Dentro da mesma instituição, no entanto, poderá haver uma migração se o cliente não estiver satisfeito com o fundo A ou B. Talvez migre para o CDB ou poupança, mas não acredito que faça isso de imediato. Prevejo que esse cliente fará isso no dinheiro novo, isto é, no fluxo ele vai fazendo esse movimento e não no sentido de abrir a conta de movimento, até porque ele vai ter o pedágio inicial ao sacar o dinheiro.

No plano institucional, no corporate, a maioria dos clientes tem fundos exclusivos, em que já existe essa mobilidade. Alguns poderão atuar com uma carteira própria para não pagar a taxa de administração, mas essa taxa hoje - nesse segmento - já está muito competitiva. Então, o cliente precisaria fazer um estudo para analisar a viabilidade da mudança. Penso que ele continuaria terceirizando a administração dos seus ativos.A única ameaça creio que poderia vir do midle market, com algumas migrações que não teriam fundo exclusivo e talvez passariam a trabalhar com uma carteira. Mas, em resumo, não vejo no curto prazo uma ameaça da conta investimento para a indústria de fundos. Ela deverá causar impacto no fluxo.

Luis Roberto Zaratin Soares (Bradesco) - Em se falando do corporate, há de se considerar que o custo de ter um fundo exclusivo para uma empresa reduz bastante o custo de contabilidade dela. O administrador acaba fazendo todo esse trabalho para a empresa e é vantajoso que se tenha isso cotizado.

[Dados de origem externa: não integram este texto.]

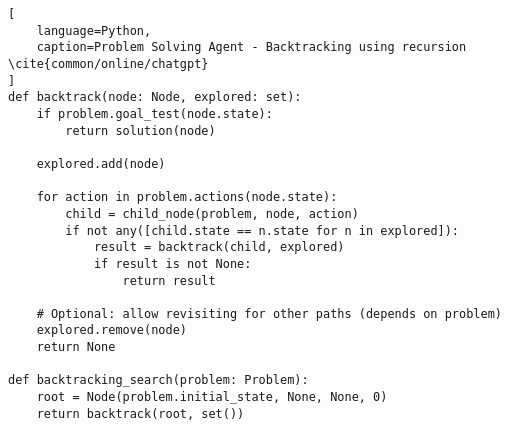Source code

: \begin{lstlisting}[
    language=Python,
    caption=Problem Solving Agent - Backtracking using recursion \cite{common/online/chatgpt}
]
def backtrack(node: Node, explored: set):
    if problem.goal_test(node.state):
        return solution(node)

    explored.add(node)

    for action in problem.actions(node.state):
        child = child_node(problem, node, action)
        if not any([child.state == n.state for n in explored]):
            result = backtrack(child, explored)
            if result is not None:
                return result
    
    # Optional: allow revisiting for other paths (depends on problem)
    explored.remove(node)  
    return None

def backtracking_search(problem: Problem):
    root = Node(problem.initial_state, None, None, 0)
    return backtrack(root, set())
\end{lstlisting}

Arnaldo Vollet - E como as taxas estão muito estreitas, na realidade fica barato.

Luis Roberto Zaratin Soares - Concordo que no primeiro momento não haverá uma grande massa de resgate, porque o custo tributário é muito grande. Num segundo momento, quando o fluxo começar a acontecer, pode ser que se comece a buscar novos fundos ou outros produtos. Dificilmente serão criados novos departamentos em empresas para se gerar novas contabilidades. Acho que pode se voltar à carteira administrada para o segmento institucional, que aí é uma nova dinâmica aprazada.

Gazeta Mercantil - Como o Bradesco está se preparando para a conta investimento em termos de busca de novos clientes, de maior captação?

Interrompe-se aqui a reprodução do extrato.